> [Brief]:
In this exercise, reproduce all the entries that follow exactly.

==== Study material ====

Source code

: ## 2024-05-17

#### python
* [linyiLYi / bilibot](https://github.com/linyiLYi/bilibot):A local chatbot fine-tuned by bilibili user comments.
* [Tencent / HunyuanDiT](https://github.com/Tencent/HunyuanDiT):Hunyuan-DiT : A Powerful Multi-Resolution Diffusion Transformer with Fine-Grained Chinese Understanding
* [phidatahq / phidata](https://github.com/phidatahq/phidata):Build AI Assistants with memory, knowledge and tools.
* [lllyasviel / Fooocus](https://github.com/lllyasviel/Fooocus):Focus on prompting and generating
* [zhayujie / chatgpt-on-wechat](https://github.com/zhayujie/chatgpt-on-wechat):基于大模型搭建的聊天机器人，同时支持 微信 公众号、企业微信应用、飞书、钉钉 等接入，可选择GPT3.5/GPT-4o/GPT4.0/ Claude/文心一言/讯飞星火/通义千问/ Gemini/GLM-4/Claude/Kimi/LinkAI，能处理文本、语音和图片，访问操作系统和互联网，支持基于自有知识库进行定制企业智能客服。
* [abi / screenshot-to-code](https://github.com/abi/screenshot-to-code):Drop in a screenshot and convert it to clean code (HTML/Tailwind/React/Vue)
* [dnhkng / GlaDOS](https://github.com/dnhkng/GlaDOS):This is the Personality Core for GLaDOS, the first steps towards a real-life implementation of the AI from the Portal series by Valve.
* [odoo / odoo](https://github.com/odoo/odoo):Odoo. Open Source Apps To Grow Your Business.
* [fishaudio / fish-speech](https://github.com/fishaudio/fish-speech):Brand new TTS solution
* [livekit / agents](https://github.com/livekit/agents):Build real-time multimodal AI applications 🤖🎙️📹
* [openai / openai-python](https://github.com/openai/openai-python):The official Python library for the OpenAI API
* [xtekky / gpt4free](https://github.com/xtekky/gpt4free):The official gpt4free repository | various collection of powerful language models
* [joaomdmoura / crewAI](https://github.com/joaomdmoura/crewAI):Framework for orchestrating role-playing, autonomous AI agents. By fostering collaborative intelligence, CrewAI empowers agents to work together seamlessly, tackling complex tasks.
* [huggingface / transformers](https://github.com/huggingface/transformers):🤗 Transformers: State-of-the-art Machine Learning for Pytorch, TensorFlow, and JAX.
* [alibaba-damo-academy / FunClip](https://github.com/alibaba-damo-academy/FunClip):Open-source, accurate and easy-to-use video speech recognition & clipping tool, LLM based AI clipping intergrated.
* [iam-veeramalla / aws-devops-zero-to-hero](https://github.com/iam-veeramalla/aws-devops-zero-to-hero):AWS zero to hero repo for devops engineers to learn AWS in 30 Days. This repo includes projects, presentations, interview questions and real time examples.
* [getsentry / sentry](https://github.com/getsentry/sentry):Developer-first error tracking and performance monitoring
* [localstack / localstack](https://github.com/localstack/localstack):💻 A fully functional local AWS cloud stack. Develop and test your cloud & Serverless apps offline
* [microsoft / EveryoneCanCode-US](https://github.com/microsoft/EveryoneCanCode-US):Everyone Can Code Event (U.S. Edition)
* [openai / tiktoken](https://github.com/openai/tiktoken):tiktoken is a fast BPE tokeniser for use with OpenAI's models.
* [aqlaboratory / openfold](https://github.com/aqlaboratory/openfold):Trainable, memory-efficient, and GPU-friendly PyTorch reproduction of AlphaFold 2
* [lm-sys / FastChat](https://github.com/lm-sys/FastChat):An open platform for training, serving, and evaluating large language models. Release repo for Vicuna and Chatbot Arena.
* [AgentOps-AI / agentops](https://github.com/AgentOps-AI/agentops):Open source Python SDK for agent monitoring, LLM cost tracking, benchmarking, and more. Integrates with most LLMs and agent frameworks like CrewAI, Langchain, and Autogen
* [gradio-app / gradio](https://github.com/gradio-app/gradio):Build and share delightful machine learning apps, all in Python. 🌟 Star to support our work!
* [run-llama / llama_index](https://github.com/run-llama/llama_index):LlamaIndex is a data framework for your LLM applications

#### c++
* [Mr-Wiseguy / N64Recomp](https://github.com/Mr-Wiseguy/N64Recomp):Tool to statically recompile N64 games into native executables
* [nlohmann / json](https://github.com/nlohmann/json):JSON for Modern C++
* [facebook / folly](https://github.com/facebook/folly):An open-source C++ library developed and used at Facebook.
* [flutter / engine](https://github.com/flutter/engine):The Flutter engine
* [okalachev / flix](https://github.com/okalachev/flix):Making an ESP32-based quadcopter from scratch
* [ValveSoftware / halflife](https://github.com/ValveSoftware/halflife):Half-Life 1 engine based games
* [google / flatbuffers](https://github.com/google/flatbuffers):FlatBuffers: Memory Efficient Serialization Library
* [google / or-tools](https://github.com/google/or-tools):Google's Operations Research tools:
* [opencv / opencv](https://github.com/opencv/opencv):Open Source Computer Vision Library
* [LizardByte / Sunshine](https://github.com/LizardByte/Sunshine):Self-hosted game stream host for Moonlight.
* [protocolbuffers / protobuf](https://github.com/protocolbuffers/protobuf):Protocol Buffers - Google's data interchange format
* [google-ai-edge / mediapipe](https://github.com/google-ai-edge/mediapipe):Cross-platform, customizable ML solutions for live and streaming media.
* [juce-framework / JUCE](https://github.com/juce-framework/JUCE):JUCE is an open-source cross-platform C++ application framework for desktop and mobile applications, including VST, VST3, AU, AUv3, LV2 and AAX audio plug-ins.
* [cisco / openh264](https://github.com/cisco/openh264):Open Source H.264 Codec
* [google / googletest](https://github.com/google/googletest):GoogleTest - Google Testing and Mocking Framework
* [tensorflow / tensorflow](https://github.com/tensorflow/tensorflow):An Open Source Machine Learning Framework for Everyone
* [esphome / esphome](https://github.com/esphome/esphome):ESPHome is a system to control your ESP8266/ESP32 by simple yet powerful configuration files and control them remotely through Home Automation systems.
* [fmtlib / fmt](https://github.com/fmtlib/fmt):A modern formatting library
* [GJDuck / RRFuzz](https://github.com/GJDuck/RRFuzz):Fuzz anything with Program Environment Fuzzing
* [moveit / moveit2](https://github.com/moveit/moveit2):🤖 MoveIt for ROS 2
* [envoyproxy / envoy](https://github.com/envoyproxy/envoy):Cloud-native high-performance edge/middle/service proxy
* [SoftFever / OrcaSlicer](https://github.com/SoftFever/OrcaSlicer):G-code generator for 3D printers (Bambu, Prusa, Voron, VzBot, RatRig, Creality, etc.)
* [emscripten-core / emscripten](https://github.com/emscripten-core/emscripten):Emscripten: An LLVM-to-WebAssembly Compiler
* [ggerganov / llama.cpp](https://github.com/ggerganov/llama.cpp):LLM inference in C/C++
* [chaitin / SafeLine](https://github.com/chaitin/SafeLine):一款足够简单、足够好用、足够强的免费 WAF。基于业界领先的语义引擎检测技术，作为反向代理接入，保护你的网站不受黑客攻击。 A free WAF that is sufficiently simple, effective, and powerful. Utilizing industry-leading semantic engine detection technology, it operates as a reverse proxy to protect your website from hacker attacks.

====

> [Finished exercise]:
Source code

: ## 2024-05-17

#### python
* [linyiLYi / bilibot](https://github.com/linyiLYi/bilibot):A local chatbot fine-tuned by bilibili user comments.
* [Tencent / HunyuanDiT](https://github.com/Tencent/HunyuanDiT):Hunyuan-DiT : A Powerful Multi-Resolution Diffusion Transformer with Fine-Grained Chinese Understanding
* [phidatahq / phidata](https://github.com/phidatahq/phidata):Build AI Assistants with memory, knowledge and tools.
* [lllyasviel / Fooocus](https://github.com/lllyasviel/Fooocus):Focus on prompting and generating
* [zhayujie / chatgpt-on-wechat](https://github.com/zhayujie/chatgpt-on-wechat):基于大模型搭建的聊天机器人，同时支持 微信 公众号、企业微信应用、飞书、钉钉 等接入，可选择GPT3.5/GPT-4o/GPT4.0/ Claude/文心一言/讯飞星火/通义千问/ Gemini/GLM-4/Claude/Kimi/LinkAI，能处理文本、语音和图片，访问操作系统和互联网，支持基于自有知识库进行定制企业智能客服。
* [abi / screenshot-to-code](https://github.com/abi/screenshot-to-code):Drop in a screenshot and convert it to clean code (HTML/Tailwind/React/Vue)
* [dnhkng / GlaDOS](https://github.com/dnhkng/GlaDOS):This is the Personality Core for GLaDOS, the first steps towards a real-life implementation of the AI from the Portal series by Valve.
* [odoo / odoo](https://github.com/odoo/odoo):Odoo. Open Source Apps To Grow Your Business.
* [fishaudio / fish-speech](https://github.com/fishaudio/fish-speech):Brand new TTS solution
* [livekit / agents](https://github.com/livekit/agents):Build real-time multimodal AI applications 🤖🎙️📹
* [openai / openai-python](https://github.com/openai/openai-python):The official Python library for the OpenAI API
* [xtekky / gpt4free](https://github.com/xtekky/gpt4free):The official gpt4free repository | various collection of powerful language models
* [joaomdmoura / crewAI](https://github.com/joaomdmoura/crewAI):Framework for orchestrating role-playing, autonomous AI agents. By fostering collaborative intelligence, CrewAI empowers agents to work together seamlessly, tackling complex tasks.
* [huggingface / transformers](https://github.com/huggingface/transformers):🤗 Transformers: State-of-the-art Machine Learning for Pytorch, TensorFlow, and JAX.
* [alibaba-damo-academy / FunClip](https://github.com/alibaba-damo-academy/FunClip):Open-source, accurate and easy-to-use video speech recognition & clipping tool, LLM based AI clipping intergrated.
* [iam-veeramalla / aws-devops-zero-to-hero](https://github.com/iam-veeramalla/aws-devops-zero-to-hero):AWS zero to hero repo for devops engineers to learn AWS in 30 Days. This repo includes projects, presentations, interview questions and real time examples.
* [getsentry / sentry](https://github.com/getsentry/sentry):Developer-first error tracking and performance monitoring
* [localstack / localstack](https://github.com/localstack/localstack):💻 A fully functional local AWS cloud stack. Develop and test your cloud & Serverless apps offline
* [microsoft / EveryoneCanCode-US](https://github.com/microsoft/EveryoneCanCode-US):Everyone Can Code Event (U.S. Edition)
* [openai / tiktoken](https://github.com/openai/tiktoken):tiktoken is a fast BPE tokeniser for use with OpenAI's models.
* [aqlaboratory / openfold](https://github.com/aqlaboratory/openfold):Trainable, memory-efficient, and GPU-friendly PyTorch reproduction of AlphaFold 2
* [lm-sys / FastChat](https://github.com/lm-sys/FastChat):An open platform for training, serving, and evaluating large language models. Release repo for Vicuna and Chatbot Arena.
* [AgentOps-AI / agentops](https://github.com/AgentOps-AI/agentops):Open source Python SDK for agent monitoring, LLM cost tracking, benchmarking, and more. Integrates with most LLMs and agent frameworks like CrewAI, Langchain, and Autogen
* [gradio-app / gradio](https://github.com/gradio-app/gradio):Build and share delightful machine learning apps, all in Python. 🌟 Star to support our work!
* [run-llama / llama_index](https://github.com/run-llama/llama_index):LlamaIndex is a data framework for your LLM applications

#### c++
* [Mr-Wiseguy / N64Recomp](https://github.com/Mr-Wiseguy/N64Recomp):Tool to statically recompile N64 games into native executables
* [nlohmann / json](https://github.com/nlohmann/json):JSON for Modern C++
* [facebook / folly](https://github.com/facebook/folly):An open-source C++ library developed and used at Facebook.
* [flutter / engine](https://github.com/flutter/engine):The Flutter engine
* [okalachev / flix](https://github.com/okalachev/flix):Making an ESP32-based quadcopter from scratch
* [ValveSoftware / halflife](https://github.com/ValveSoftware/halflife):Half-Life 1 engine based games
* [google / flatbuffers](https://github.com/google/flatbuffers):FlatBuffers: Memory Efficient Serialization Library
* [google / or-tools](https://github.com/google/or-tools):Google's Operations Research tools:
* [opencv / opencv](https://github.com/opencv/opencv):Open Source Computer Vision Library
* [LizardByte / Sunshine](https://github.com/LizardByte/Sunshine):Self-hosted game stream host for Moonlight.
* [protocolbuffers / protobuf](https://github.com/protocolbuffers/protobuf):Protocol Buffers - Google's data interchange format
* [google-ai-edge / mediapipe](https://github.com/google-ai-edge/mediapipe):Cross-platform, customizable ML solutions for live and streaming media.
* [juce-framework / JUCE](https://github.com/juce-framework/JUCE):JUCE is an open-source cross-platform C++ application framework for desktop and mobile applications, including VST, VST3, AU, AUv3, LV2 and AAX audio plug-ins.
* [cisco / openh264](https://github.com/cisco/openh264):Open Source H.264 Codec
* [google / googletest](https://github.com/google/googletest):GoogleTest - Google Testing and Mocking Framework
* [tensorflow / tensorflow](https://github.com/tensorflow/tensorflow):An Open Source Machine Learning Framework for Everyone
* [esphome / esphome](https://github.com/esphome/esphome):ESPHome is a system to control your ESP8266/ESP32 by simple yet powerful configuration files and control them remotely through Home Automation systems.
* [fmtlib / fmt](https://github.com/fmtlib/fmt):A modern formatting library
* [GJDuck / RRFuzz](https://github.com/GJDuck/RRFuzz):Fuzz anything with Program Environment Fuzzing
* [moveit / moveit2](https://github.com/moveit/moveit2):🤖 MoveIt for ROS 2
* [envoyproxy / envoy](https://github.com/envoyproxy/envoy):Cloud-native high-performance edge/middle/service proxy
* [SoftFever / OrcaSlicer](https://github.com/SoftFever/OrcaSlicer):G-code generator for 3D printers (Bambu, Prusa, Voron, VzBot, RatRig, Creality, etc.)
* [emscripten-core / emscripten](https://github.com/emscripten-core/emscripten):Emscripten: An LLVM-to-WebAssembly Compiler
* [ggerganov / llama.cpp](https://github.com/ggerganov/llama.cpp):LLM inference in C/C++
* [chaitin / SafeLine](https://github.com/chaitin/SafeLine):一款足够简单、足够好用、足够强的免费 WAF。基于业界领先的语义引擎检测技术，作为反向代理接入，保护你的网站不受黑客攻击。 A free WAF that is sufficiently simple, effective, and powerful. Utilizing industry-leading semantic engine detection technology, it operates as a reverse proxy to protect your website from hacker attacks.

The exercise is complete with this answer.